START SOURCE INFORMATION

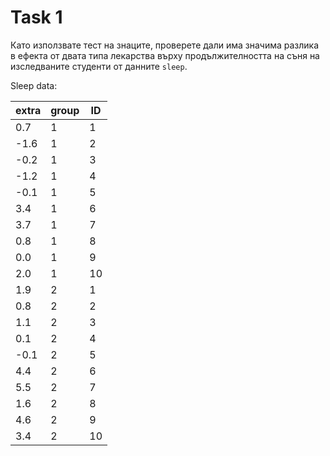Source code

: # Task 1

Като използвате тест на знаците, проверете дали има значима разлика в ефекта от двата типа лекарства върху продължителността на съня на изследваните студенти от данните `sleep`.

Sleep data:

  | extra | group | ID  |
  | ----- | ----- | --- |
  | 0.7   | 1     | 1   |
  | -1.6  | 1     | 2   |
  | -0.2  | 1     | 3   |
  | -1.2  | 1     | 4   |
  | -0.1  | 1     | 5   |
  | 3.4   | 1     | 6   |
  | 3.7   | 1     | 7   |
  | 0.8   | 1     | 8   |
  | 0.0   | 1     | 9   |
  | 2.0   | 1     | 10  |
  | 1.9   | 2     | 1   |
  | 0.8   | 2     | 2   |
  | 1.1   | 2     | 3   |
  | 0.1   | 2     | 4   |
  | -0.1  | 2     | 5   |
  | 4.4   | 2     | 6   |
  | 5.5   | 2     | 7   |
  | 1.6   | 2     | 8   |
  | 4.6   | 2     | 9   |
  | 3.4   | 2     | 10  |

END SOURCE INFORMATION

◆ EXERCISE
Your task is to restate every record word for word. Omit all pictures.

◆ TASK RESPONSE
Source code

: # Task 1

Като използвате тест на знаците, проверете дали има значима разлика в ефекта от двата типа лекарства върху продължителността на съня на изследваните студенти от данните `sleep`.

Sleep data:

  | extra | group | ID  |
  | ----- | ----- | --- |
  | 0.7   | 1     | 1   |
  | -1.6  | 1     | 2   |
  | -0.2  | 1     | 3   |
  | -1.2  | 1     | 4   |
  | -0.1  | 1     | 5   |
  | 3.4   | 1     | 6   |
  | 3.7   | 1     | 7   |
  | 0.8   | 1     | 8   |
  | 0.0   | 1     | 9   |
  | 2.0   | 1     | 10  |
  | 1.9   | 2     | 1   |
  | 0.8   | 2     | 2   |
  | 1.1   | 2     | 3   |
  | 0.1   | 2     | 4   |
  | -0.1  | 2     | 5   |
  | 4.4   | 2     | 6   |
  | 5.5   | 2     | 7   |
  | 1.6   | 2     | 8   |
  | 4.6   | 2     | 9   |
  | 3.4   | 2     | 10  |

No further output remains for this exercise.